**To do**
Where the records hold the string "span", show the whole line it sits on.

- - - - -

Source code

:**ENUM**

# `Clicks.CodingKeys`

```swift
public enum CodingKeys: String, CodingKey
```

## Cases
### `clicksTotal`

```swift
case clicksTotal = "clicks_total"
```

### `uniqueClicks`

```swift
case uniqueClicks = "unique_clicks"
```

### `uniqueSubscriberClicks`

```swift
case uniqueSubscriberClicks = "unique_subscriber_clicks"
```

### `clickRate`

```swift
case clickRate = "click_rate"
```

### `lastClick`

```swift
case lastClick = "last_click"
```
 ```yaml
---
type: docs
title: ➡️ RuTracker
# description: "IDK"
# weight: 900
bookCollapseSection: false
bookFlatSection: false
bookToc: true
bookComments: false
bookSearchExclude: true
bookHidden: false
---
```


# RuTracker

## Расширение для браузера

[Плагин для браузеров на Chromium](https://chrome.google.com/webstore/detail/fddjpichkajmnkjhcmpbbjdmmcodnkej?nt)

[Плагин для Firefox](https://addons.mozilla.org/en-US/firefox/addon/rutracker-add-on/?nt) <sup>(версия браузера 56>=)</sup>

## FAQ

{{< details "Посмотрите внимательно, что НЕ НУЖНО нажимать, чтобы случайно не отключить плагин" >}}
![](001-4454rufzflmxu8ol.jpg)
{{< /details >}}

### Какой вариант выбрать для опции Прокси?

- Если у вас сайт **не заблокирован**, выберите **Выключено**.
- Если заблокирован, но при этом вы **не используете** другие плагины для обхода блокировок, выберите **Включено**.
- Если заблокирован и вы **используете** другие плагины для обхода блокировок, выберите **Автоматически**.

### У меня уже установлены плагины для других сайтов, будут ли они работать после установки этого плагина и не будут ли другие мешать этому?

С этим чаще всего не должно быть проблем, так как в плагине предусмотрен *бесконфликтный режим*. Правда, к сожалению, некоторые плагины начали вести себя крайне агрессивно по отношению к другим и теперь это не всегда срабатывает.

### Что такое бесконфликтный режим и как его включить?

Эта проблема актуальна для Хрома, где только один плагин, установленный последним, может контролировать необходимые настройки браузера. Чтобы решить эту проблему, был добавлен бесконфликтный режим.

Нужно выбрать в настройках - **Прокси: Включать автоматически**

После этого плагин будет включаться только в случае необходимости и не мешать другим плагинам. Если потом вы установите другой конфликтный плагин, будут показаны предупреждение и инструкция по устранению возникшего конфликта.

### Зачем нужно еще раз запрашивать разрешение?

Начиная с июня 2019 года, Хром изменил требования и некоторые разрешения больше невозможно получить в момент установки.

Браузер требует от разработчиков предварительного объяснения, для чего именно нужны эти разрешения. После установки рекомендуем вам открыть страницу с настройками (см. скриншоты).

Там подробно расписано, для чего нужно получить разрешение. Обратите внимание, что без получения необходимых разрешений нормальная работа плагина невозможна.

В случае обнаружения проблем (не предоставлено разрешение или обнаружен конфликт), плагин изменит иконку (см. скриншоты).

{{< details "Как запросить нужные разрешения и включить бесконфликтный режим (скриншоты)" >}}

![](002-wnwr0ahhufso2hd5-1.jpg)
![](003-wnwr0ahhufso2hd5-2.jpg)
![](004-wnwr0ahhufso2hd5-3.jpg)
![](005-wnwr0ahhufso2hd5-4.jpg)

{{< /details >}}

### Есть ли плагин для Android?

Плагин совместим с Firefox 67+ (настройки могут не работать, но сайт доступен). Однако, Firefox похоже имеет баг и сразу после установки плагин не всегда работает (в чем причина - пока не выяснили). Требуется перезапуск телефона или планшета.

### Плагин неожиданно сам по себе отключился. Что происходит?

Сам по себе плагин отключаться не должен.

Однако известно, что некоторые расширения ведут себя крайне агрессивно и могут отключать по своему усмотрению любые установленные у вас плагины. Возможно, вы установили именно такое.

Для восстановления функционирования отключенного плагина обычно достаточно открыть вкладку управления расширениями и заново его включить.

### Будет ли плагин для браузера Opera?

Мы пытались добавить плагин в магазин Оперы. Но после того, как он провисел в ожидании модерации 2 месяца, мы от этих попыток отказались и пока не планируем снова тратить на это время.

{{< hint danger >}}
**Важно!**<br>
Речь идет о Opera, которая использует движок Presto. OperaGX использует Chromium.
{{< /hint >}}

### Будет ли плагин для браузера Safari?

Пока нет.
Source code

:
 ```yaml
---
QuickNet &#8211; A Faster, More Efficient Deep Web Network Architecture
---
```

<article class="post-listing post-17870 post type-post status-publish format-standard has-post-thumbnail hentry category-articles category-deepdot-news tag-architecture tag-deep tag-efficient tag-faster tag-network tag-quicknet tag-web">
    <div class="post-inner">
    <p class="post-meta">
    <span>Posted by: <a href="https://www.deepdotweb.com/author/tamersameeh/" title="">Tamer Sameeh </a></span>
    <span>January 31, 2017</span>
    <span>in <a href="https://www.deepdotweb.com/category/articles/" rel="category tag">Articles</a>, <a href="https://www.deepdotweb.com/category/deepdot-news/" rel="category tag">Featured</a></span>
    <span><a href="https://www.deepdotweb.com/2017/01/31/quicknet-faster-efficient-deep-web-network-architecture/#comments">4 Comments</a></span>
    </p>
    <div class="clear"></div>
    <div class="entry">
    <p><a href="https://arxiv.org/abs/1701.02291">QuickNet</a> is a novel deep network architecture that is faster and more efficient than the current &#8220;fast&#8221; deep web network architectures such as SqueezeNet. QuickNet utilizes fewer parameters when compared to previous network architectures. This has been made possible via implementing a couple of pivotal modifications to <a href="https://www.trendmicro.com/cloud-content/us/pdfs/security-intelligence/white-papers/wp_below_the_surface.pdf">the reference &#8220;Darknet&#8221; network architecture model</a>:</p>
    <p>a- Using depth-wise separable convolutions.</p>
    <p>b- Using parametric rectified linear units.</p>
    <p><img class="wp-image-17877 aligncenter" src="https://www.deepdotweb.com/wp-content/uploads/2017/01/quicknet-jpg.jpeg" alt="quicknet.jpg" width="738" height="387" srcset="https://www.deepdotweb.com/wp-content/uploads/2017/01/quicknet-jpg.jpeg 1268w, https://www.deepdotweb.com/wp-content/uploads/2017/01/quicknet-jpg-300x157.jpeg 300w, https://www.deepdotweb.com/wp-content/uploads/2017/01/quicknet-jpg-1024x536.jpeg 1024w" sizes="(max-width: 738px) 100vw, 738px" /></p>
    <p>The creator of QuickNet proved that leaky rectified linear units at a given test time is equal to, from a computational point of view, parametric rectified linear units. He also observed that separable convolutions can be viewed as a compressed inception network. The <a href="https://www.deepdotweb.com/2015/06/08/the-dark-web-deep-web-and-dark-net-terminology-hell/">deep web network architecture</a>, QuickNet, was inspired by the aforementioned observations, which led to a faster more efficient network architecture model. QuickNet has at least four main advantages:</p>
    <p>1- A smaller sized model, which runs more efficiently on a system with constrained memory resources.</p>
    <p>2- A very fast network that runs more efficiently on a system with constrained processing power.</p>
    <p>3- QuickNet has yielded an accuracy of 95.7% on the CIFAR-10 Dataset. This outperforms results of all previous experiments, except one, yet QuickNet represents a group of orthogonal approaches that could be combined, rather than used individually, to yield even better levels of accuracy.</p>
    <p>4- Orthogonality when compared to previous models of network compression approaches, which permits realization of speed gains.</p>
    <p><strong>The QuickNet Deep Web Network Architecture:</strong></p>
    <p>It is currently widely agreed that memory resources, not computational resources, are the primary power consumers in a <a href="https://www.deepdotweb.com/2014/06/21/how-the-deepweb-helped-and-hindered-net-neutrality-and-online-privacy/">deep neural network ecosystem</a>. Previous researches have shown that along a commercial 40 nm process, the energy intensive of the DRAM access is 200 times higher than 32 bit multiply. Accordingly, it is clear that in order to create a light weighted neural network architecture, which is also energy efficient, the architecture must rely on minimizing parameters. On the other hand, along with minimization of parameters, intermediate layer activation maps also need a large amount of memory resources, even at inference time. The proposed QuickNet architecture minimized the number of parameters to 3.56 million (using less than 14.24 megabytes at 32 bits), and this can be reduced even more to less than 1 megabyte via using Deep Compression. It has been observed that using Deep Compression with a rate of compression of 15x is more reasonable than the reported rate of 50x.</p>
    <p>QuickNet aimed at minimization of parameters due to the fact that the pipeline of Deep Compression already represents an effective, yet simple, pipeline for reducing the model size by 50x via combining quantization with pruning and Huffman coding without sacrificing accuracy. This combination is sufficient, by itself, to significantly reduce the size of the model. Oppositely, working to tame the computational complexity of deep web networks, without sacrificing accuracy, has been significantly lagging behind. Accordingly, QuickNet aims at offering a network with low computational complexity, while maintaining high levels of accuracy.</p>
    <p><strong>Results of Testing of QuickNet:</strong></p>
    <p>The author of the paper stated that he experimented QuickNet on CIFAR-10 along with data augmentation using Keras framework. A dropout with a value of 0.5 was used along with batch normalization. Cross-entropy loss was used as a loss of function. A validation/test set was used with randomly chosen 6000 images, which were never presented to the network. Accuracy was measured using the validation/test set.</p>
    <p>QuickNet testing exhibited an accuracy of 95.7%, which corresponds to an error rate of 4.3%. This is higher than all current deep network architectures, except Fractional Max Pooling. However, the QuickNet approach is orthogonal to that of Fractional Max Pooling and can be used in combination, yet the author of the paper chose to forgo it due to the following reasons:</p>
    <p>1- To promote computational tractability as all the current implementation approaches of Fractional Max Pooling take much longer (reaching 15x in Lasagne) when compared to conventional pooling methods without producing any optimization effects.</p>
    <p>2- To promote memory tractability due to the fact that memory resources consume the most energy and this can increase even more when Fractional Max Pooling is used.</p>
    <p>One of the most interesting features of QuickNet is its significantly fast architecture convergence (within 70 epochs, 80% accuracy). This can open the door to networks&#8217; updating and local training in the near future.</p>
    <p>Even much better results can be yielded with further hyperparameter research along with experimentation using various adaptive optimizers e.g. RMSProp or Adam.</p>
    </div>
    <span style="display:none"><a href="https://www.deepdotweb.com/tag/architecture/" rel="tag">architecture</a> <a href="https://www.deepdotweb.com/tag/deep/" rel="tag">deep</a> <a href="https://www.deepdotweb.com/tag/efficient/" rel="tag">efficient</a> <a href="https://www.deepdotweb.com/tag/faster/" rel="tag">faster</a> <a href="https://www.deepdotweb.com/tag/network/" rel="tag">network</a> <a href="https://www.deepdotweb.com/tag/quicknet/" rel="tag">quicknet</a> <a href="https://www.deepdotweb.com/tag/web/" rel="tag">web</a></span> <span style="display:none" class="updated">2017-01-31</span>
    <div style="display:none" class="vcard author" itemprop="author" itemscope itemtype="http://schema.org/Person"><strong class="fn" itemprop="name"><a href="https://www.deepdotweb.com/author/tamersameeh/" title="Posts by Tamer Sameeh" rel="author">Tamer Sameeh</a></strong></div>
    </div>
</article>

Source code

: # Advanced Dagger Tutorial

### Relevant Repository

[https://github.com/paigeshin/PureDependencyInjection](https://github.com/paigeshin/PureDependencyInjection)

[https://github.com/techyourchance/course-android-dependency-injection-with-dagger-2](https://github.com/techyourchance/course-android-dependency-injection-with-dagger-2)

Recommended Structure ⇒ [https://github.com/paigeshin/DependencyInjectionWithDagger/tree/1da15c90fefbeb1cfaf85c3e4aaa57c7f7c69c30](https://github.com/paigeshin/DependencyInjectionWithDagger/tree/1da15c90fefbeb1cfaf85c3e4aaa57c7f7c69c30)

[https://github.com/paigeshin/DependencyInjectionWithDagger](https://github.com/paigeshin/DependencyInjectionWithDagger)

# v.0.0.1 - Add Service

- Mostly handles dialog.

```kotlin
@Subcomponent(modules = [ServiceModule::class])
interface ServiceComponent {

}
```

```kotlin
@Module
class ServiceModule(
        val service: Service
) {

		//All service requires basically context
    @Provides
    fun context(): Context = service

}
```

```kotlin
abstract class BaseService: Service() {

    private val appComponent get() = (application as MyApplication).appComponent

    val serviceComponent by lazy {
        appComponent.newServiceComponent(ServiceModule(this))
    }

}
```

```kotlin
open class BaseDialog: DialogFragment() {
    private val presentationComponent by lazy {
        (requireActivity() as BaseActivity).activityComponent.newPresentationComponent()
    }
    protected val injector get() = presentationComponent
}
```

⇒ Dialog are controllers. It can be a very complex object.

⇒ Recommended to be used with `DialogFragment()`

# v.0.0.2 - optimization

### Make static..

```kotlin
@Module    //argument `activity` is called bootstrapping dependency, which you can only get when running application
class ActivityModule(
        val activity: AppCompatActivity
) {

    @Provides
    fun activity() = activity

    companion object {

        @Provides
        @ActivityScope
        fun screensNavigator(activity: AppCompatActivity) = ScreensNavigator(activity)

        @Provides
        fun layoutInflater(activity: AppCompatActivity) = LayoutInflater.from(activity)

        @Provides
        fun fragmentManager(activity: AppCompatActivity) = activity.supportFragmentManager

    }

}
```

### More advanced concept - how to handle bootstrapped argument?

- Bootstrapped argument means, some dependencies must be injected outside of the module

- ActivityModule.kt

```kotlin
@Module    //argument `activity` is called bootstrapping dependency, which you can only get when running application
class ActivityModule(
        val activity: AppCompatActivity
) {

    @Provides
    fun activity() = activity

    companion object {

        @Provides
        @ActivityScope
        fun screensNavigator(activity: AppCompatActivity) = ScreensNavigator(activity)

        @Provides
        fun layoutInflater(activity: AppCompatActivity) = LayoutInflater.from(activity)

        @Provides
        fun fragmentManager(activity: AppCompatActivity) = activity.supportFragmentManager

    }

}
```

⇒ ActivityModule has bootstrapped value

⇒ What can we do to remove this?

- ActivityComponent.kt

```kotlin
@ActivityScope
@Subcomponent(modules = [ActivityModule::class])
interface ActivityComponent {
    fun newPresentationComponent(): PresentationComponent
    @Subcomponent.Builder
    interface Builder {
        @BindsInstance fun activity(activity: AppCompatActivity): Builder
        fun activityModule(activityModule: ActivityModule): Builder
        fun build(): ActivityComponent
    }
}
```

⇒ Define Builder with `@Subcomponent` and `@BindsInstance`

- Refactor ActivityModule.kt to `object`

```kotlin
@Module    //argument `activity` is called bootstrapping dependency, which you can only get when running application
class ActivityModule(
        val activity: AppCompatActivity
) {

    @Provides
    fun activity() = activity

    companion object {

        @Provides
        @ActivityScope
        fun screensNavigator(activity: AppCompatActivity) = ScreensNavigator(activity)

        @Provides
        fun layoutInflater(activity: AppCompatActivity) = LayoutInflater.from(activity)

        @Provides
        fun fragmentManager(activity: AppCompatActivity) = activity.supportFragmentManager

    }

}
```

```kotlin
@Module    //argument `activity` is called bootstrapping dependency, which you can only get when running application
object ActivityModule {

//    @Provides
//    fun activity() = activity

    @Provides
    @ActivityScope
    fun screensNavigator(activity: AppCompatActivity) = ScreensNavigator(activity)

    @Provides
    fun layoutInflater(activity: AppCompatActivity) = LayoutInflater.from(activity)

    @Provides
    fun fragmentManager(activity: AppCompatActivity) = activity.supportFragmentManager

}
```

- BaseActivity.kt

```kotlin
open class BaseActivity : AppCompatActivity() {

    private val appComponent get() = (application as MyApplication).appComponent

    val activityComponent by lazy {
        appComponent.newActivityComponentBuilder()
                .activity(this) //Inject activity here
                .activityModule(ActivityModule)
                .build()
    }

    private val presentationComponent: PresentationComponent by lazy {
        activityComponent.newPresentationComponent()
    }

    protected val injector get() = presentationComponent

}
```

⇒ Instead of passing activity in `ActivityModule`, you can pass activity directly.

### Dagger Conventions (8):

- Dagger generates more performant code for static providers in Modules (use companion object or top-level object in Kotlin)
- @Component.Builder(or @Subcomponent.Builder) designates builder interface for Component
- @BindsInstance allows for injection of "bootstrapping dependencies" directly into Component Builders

- - - - -

**Final answer**
    <span>Posted by: <a href="https://www.deepdotweb.com/author/tamersameeh/" title="">Tamer Sameeh </a></span>
    <span>January 31, 2017</span>
    <span>in <a href="https://www.deepdotweb.com/category/articles/" rel="category tag">Articles</a>, <a href="https://www.deepdotweb.com/category/deepdot-news/" rel="category tag">Featured</a></span>
    <span><a href="https://www.deepdotweb.com/2017/01/31/quicknet-faster-efficient-deep-web-network-architecture/#comments">4 Comments</a></span>
    <span style="display:none"><a href="https://www.deepdotweb.com/tag/architecture/" rel="tag">architecture</a> <a href="https://www.deepdotweb.com/tag/deep/" rel="tag">deep</a> <a href="https://www.deepdotweb.com/tag/efficient/" rel="tag">efficient</a> <a href="https://www.deepdotweb.com/tag/faster/" rel="tag">faster</a> <a href="https://www.deepdotweb.com/tag/network/" rel="tag">network</a> <a href="https://www.deepdotweb.com/tag/quicknet/" rel="tag">quicknet</a> <a href="https://www.deepdotweb.com/tag/web/" rel="tag">web</a></span> <span style="display:none" class="updated">2017-01-31</span>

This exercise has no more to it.